Um diese Fragen zu untersuchen, führten die Forschenden mehrere große Online-Experimente durch, in denen Hunderte Freiwillige viele Bilder von Objekten oder Szenen einprägen und später das genaue Bild aus einem oder mehreren ähnlichen Bildern auswählen mussten. Entscheidend war, dass die „Lockvogel“-Bilder nicht von Hand ausgewählt wurden. Stattdessen nutzten die Autorinnen und Autoren moderne Computer-Vision-Systeme – tiefe neuronale Netze –, um jedem Bild einen numerischen Fingerabdruck zuzuordnen. Ein Netzwerk, abgestimmt auf niedrigstufige visuelle Struktur, schätzte, wie ähnlich sich zwei Bilder im Roherscheinungsbild waren (perzeptive Ähnlichkeit). Ein anderes, darauf trainiert, Bilder mit Wörtern zu verknüpfen, schätzte, wie ähnlich sie in Bedeutung oder Kategorie waren (konzeptuelle Ähnlichkeit). So konnten die Forschenden Bildsätze erstellen, die in einer Art von Ähnlichkeit varierten, während die andere relativ konstant gehalten wurde, und modellieren, wie diese abgestuften Ähnlichkeiten die Entscheidungen und Reaktionszeiten der Personen beeinflussten.

Begriffe verwirren uns mehr als das Aussehen

Im ersten Experiment wählten Personen zwischen einem eingeprägten Bild und einem einzelnen Lockvogel, der entweder sehr ähnlich oder unähnlich im Aussehen oder in der Bedeutung war. Detaillierte Entscheidungsmodelle zeigten, dass beide Ähnlichkeitsarten den Prozess der „Hinweisakkumulation“ verlangsamten: Wenn Ziel und Lockvogel einander glichen, dauerte es einfach länger, genug Informationen zur Entscheidung anzusammeln.
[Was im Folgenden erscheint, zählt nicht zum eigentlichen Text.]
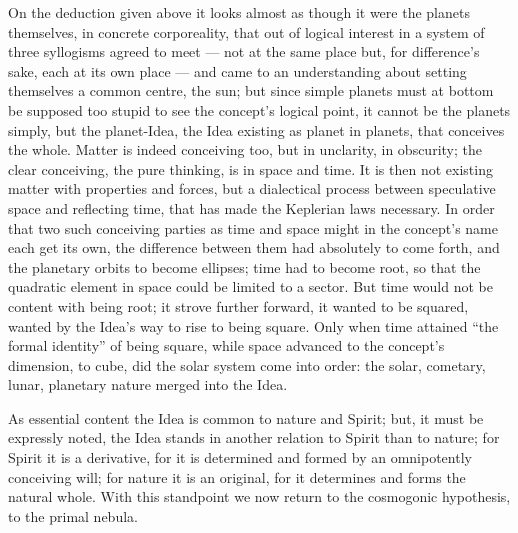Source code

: \documentclass[12pt,a4paper]{book}
\begin{document}
On the deduction given above it looks almost as though it were the planets themselves, in concrete
corporeality, that out of logical interest in a system of three syllogisms agreed to meet --- not at the same
place but, for difference's sake, each at its own place --- and came to an understanding about setting
themselves a common centre, the sun; but since simple planets must at bottom be supposed too stupid to see the
concept's logical point, it cannot be
the planets simply, but the planet-Idea, the Idea existing as planet in planets, that conceives the whole.
Matter is indeed conceiving too, but in unclarity, in obscurity; the clear conceiving, the pure thinking, is
in space and time. It is then not existing matter with properties and forces, but a dialectical process
between speculative space and reflecting time, that has made the Keplerian laws necessary. In order that two
such conceiving parties as time and space might in the concept's name each get its own, the difference between
them had absolutely to come forth, and the planetary orbits to become ellipses; time had to become root, so
that the quadratic element in space could be limited to a sector. But time would not be content with being
root; it strove further forward, it wanted to be squared, wanted by the Idea's way to rise to being square.
Only when time attained ``the formal identity'' of being square, while space advanced to the concept's
dimension, to cube, did the solar system come into order: the solar, cometary, lunar, planetary nature merged
into the Idea.

As essential content the Idea is common to nature and Spirit; but, it must be expressly noted, the Idea stands
in another relation to Spirit than to nature; for Spirit it is a derivative, for it is determined and formed by
an omnipotently conceiving will; for nature it is an original, for it determines and forms the natural whole.
With this standpoint we now return to the cosmogonic hypothesis, to the primal nebula.
\end{document}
Aber nur die konzeptuelle Ähnlichkeit verringerte zuverlässig die Gesamtgenauigkeit der Erkennung und das Vertrauen. Wenn die beiden Bilder zur gleichen Art von Objekt gehörten – etwa zwei verschiedene Hunde – wählten Teilnehmende häufiger das falsche Bild und fühlten sich unsicherer. Im Gegensatz dazu konnten Teilnehmende bei reiner Oberflächenähnlichkeit – etwa in Farbe oder Blickwinkel – die Verwechslung meist vor der endgültigen Wahl aufklären.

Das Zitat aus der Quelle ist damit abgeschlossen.